▸ **What you should do**:
Images excluded, return every record exactly as it reads.

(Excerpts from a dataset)

────────────────────

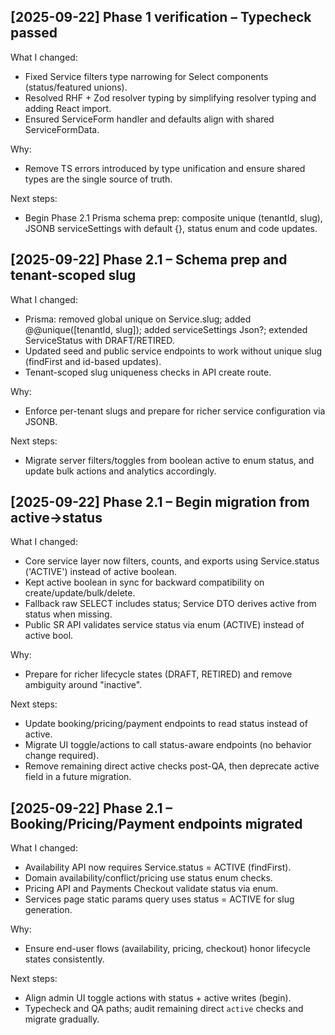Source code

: ## [2025-09-22] Phase 1 verification – Typecheck passed
What I changed:
- Fixed Service filters type narrowing for Select components (status/featured unions).
- Resolved RHF + Zod resolver typing by simplifying resolver typing and adding React import.
- Ensured ServiceForm handler and defaults align with shared ServiceFormData.

Why:
- Remove TS errors introduced by type unification and ensure shared types are the single source of truth.

Next steps:
- Begin Phase 2.1 Prisma schema prep: composite unique (tenantId, slug), JSONB serviceSettings with default {}, status enum and code updates.

## [2025-09-22] Phase 2.1 – Schema prep and tenant-scoped slug
What I changed:
- Prisma: removed global unique on Service.slug; added @@unique([tenantId, slug]); added serviceSettings Json?; extended ServiceStatus with DRAFT/RETIRED.
- Updated seed and public service endpoints to work without unique slug (findFirst and id-based updates).
- Tenant-scoped slug uniqueness checks in API create route.

Why:
- Enforce per-tenant slugs and prepare for richer service configuration via JSONB.

Next steps:
- Migrate server filters/toggles from boolean active to enum status, and update bulk actions and analytics accordingly.

## [2025-09-22] Phase 2.1 – Begin migration from active→status
What I changed:
- Core service layer now filters, counts, and exports using Service.status ('ACTIVE') instead of active boolean.
- Kept active boolean in sync for backward compatibility on create/update/bulk/delete.
- Fallback raw SELECT includes status; Service DTO derives active from status when missing.
- Public SR API validates service status via enum (ACTIVE) instead of active bool.

Why:
- Prepare for richer lifecycle states (DRAFT, RETIRED) and remove ambiguity around "inactive".

Next steps:
- Update booking/pricing/payment endpoints to read status instead of active.
- Migrate UI toggle/actions to call status-aware endpoints (no behavior change required).
- Remove remaining direct active checks post-QA, then deprecate active field in a future migration.

## [2025-09-22] Phase 2.1 – Booking/Pricing/Payment endpoints migrated
What I changed:
- Availability API now requires Service.status = ACTIVE (findFirst).
- Domain availability/conflict/pricing use status enum checks.
- Pricing API and Payments Checkout validate status via enum.
- Services page static params query uses status = ACTIVE for slug generation.

Why:
- Ensure end-user flows (availability, pricing, checkout) honor lifecycle states consistently.

Next steps:
- Align admin UI toggle actions with status + active writes (begin).
- Typecheck and QA paths; audit remaining direct `active` checks and migrate gradually.
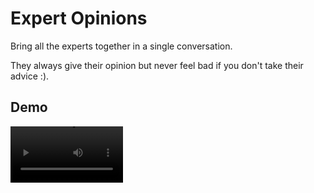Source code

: # Expert Opinions

Bring all the experts together in a single conversation.

They always give their opinion but never feel bad if you don't take their advice :).

## Demo

<video src='https://drive.google.com/file/d/13b-6WP6bclWhCqYwKAm4BGkP_I8oEFcU/view?usp=drive_link' width=180 />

────────────────────

▸ **Solution**:
Source code

: ## [2025-09-22] Phase 1 verification – Typecheck passed
What I changed:
- Fixed Service filters type narrowing for Select components (status/featured unions).
- Resolved RHF + Zod resolver typing by simplifying resolver typing and adding React import.
- Ensured ServiceForm handler and defaults align with shared ServiceFormData.

Why:
- Remove TS errors introduced by type unification and ensure shared types are the single source of truth.

Next steps:
- Begin Phase 2.1 Prisma schema prep: composite unique (tenantId, slug), JSONB serviceSettings with default {}, status enum and code updates.

## [2025-09-22] Phase 2.1 – Schema prep and tenant-scoped slug
What I changed:
- Prisma: removed global unique on Service.slug; added @@unique([tenantId, slug]); added serviceSettings Json?; extended ServiceStatus with DRAFT/RETIRED.
- Updated seed and public service endpoints to work without unique slug (findFirst and id-based updates).
- Tenant-scoped slug uniqueness checks in API create route.

Why:
- Enforce per-tenant slugs and prepare for richer service configuration via JSONB.

Next steps:
- Migrate server filters/toggles from boolean active to enum status, and update bulk actions and analytics accordingly.

## [2025-09-22] Phase 2.1 – Begin migration from active→status
What I changed:
- Core service layer now filters, counts, and exports using Service.status ('ACTIVE') instead of active boolean.
- Kept active boolean in sync for backward compatibility on create/update/bulk/delete.
- Fallback raw SELECT includes status; Service DTO derives active from status when missing.
- Public SR API validates service status via enum (ACTIVE) instead of active bool.

Why:
- Prepare for richer lifecycle states (DRAFT, RETIRED) and remove ambiguity around "inactive".

Next steps:
- Update booking/pricing/payment endpoints to read status instead of active.
- Migrate UI toggle/actions to call status-aware endpoints (no behavior change required).
- Remove remaining direct active checks post-QA, then deprecate active field in a future migration.

## [2025-09-22] Phase 2.1 – Booking/Pricing/Payment endpoints migrated
What I changed:
- Availability API now requires Service.status = ACTIVE (findFirst).
- Domain availability/conflict/pricing use status enum checks.
- Pricing API and Payments Checkout validate status via enum.
- Services page static params query uses status = ACTIVE for slug generation.

Why:
- Ensure end-user flows (availability, pricing, checkout) honor lifecycle states consistently.

Next steps:
- Align admin UI toggle actions with status + active writes (begin).
- Typecheck and QA paths; audit remaining direct `active` checks and migrate gradually.
Source code

: # Expert Opinions

Bring all the experts together in a single conversation.

They always give their opinion but never feel bad if you don't take their advice :).

## Demo

<video src='https://drive.google.com/file/d/13b-6WP6bclWhCqYwKAm4BGkP_I8oEFcU/view?usp=drive_link' width=180 />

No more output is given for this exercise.